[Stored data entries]
☆ ☆ ☆ ☆

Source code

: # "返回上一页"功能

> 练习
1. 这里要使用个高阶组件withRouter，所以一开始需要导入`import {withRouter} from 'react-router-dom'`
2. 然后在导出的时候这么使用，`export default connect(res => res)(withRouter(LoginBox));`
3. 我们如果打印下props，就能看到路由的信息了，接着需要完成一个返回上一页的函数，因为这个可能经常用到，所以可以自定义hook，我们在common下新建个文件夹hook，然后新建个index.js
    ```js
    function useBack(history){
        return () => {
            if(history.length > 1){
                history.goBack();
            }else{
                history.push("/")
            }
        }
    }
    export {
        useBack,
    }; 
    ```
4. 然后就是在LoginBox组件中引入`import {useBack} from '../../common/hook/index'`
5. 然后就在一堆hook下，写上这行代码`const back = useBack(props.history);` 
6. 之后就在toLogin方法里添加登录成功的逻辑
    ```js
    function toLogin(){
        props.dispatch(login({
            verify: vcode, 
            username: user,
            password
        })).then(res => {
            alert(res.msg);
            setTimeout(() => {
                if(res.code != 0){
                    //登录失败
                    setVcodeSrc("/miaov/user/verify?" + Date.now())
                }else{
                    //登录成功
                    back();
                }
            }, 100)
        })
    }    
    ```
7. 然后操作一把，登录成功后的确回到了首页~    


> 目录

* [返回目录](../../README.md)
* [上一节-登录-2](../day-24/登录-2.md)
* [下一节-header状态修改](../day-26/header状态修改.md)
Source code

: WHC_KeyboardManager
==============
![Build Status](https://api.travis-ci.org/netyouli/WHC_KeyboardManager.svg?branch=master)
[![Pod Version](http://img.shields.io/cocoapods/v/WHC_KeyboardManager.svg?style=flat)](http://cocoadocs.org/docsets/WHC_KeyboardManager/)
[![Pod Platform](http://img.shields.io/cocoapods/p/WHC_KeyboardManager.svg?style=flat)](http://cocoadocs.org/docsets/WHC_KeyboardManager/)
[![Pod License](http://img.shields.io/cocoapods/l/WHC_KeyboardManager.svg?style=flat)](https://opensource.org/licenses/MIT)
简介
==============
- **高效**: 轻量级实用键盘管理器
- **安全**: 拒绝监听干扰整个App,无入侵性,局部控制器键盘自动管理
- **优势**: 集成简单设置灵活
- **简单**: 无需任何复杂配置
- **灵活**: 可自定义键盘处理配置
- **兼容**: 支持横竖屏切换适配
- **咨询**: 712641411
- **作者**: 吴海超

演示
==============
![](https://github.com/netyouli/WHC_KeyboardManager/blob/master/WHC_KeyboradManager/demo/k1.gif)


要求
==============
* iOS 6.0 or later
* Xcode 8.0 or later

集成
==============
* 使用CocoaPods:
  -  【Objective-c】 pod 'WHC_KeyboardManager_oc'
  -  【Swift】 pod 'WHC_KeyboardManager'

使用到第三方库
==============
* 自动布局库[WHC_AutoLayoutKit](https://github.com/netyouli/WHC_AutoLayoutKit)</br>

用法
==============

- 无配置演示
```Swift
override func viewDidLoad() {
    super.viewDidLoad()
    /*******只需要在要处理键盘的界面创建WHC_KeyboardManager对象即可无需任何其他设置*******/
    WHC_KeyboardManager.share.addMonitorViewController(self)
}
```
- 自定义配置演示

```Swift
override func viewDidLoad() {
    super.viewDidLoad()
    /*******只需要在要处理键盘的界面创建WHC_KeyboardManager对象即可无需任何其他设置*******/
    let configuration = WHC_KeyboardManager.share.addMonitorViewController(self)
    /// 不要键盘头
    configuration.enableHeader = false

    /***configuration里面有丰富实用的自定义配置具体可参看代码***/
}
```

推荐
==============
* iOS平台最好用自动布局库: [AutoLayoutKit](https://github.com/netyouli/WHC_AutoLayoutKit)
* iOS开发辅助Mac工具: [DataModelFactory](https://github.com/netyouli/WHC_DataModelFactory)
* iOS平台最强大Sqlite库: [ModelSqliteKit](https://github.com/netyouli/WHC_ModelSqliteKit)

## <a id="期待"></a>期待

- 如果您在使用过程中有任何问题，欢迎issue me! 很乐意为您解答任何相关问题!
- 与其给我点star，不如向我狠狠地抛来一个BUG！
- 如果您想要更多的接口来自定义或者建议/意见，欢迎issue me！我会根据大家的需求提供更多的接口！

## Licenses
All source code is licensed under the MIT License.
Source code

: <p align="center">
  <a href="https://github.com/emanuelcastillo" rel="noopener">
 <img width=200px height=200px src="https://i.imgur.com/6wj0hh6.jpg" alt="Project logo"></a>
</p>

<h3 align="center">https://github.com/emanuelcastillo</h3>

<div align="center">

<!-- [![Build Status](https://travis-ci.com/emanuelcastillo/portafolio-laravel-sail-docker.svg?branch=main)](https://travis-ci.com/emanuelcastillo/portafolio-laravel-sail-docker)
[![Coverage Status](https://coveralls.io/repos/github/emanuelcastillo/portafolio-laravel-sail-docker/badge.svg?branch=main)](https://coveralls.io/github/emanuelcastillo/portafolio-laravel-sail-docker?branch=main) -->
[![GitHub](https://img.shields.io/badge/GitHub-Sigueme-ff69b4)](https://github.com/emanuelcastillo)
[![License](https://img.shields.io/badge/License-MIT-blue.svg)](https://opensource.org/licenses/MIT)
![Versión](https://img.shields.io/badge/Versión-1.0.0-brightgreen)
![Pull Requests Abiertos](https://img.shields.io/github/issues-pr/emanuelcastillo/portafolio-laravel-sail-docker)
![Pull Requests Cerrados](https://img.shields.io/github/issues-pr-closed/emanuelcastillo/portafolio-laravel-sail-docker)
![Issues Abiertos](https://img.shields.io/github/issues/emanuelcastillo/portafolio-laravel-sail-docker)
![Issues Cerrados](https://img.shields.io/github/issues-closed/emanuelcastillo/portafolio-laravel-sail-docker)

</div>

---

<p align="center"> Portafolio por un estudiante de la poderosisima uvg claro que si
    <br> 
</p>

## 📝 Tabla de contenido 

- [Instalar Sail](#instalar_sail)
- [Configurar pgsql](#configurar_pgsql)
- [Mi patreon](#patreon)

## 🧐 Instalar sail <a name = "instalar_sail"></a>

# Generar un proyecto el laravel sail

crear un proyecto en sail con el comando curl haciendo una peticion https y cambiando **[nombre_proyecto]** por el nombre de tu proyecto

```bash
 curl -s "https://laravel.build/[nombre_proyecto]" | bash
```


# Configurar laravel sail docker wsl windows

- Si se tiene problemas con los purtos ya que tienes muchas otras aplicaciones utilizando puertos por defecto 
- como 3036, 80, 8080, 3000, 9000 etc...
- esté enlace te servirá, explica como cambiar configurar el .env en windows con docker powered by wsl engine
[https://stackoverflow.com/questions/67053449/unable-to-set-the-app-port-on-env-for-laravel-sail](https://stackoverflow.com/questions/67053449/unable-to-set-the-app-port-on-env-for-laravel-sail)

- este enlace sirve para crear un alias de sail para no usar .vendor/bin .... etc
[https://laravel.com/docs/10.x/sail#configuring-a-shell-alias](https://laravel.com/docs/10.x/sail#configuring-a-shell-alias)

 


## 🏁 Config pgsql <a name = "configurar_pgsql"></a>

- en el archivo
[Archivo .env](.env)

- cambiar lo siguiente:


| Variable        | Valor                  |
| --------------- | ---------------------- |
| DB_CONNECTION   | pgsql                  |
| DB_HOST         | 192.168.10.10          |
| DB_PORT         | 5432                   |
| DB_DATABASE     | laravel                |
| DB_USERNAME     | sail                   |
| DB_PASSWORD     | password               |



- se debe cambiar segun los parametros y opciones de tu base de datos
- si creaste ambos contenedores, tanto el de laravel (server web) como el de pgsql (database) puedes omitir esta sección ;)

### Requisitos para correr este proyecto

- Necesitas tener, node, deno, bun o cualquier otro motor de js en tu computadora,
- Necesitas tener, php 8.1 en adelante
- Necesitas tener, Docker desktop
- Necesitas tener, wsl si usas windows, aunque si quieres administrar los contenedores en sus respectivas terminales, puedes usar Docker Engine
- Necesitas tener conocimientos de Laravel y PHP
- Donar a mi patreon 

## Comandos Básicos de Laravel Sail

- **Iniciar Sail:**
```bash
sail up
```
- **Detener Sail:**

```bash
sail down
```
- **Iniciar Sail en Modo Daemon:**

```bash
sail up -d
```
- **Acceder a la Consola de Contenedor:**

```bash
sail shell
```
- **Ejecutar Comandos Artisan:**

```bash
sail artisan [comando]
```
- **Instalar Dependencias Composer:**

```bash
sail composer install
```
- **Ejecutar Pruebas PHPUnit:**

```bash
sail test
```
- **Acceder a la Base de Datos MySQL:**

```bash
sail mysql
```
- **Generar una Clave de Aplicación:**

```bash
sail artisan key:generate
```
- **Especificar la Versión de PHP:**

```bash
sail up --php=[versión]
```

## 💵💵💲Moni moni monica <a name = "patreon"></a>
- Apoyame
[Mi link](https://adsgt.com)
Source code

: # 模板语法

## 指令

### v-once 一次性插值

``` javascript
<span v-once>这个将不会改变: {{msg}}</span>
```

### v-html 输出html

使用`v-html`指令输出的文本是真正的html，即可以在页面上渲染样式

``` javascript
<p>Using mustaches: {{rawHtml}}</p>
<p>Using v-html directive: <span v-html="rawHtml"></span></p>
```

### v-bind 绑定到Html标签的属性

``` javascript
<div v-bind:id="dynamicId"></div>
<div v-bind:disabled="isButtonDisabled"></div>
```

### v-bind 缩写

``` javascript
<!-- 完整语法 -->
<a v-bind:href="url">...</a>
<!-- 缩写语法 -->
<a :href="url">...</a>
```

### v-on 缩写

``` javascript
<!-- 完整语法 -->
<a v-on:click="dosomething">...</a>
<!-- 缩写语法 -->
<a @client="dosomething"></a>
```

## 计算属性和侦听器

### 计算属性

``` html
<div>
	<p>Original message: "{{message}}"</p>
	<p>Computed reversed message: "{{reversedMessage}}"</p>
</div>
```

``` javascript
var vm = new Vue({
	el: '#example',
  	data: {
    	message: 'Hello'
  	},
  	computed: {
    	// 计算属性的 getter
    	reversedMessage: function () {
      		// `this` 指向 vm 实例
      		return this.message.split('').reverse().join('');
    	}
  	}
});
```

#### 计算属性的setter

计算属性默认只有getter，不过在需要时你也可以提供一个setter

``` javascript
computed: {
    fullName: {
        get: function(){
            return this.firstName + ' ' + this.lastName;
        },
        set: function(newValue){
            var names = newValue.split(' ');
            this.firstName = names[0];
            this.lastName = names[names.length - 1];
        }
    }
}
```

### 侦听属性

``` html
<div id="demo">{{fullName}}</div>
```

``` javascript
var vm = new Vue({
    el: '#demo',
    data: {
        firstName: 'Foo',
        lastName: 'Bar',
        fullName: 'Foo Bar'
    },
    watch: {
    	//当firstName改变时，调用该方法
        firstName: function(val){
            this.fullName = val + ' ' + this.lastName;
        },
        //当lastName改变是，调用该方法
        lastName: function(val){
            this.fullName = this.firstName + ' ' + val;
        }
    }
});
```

☆ ☆ ☆ ☆

__Prompt__.
For each line above that contains the word "usar", make a copy.

__Problem solution__.
- este enlace sirve para crear un alias de sail para no usar .vendor/bin .... etc
- Necesitas tener, wsl si usas windows, aunque si quieres administrar los contenedores en sus respectivas terminales, puedes usar Docker Engine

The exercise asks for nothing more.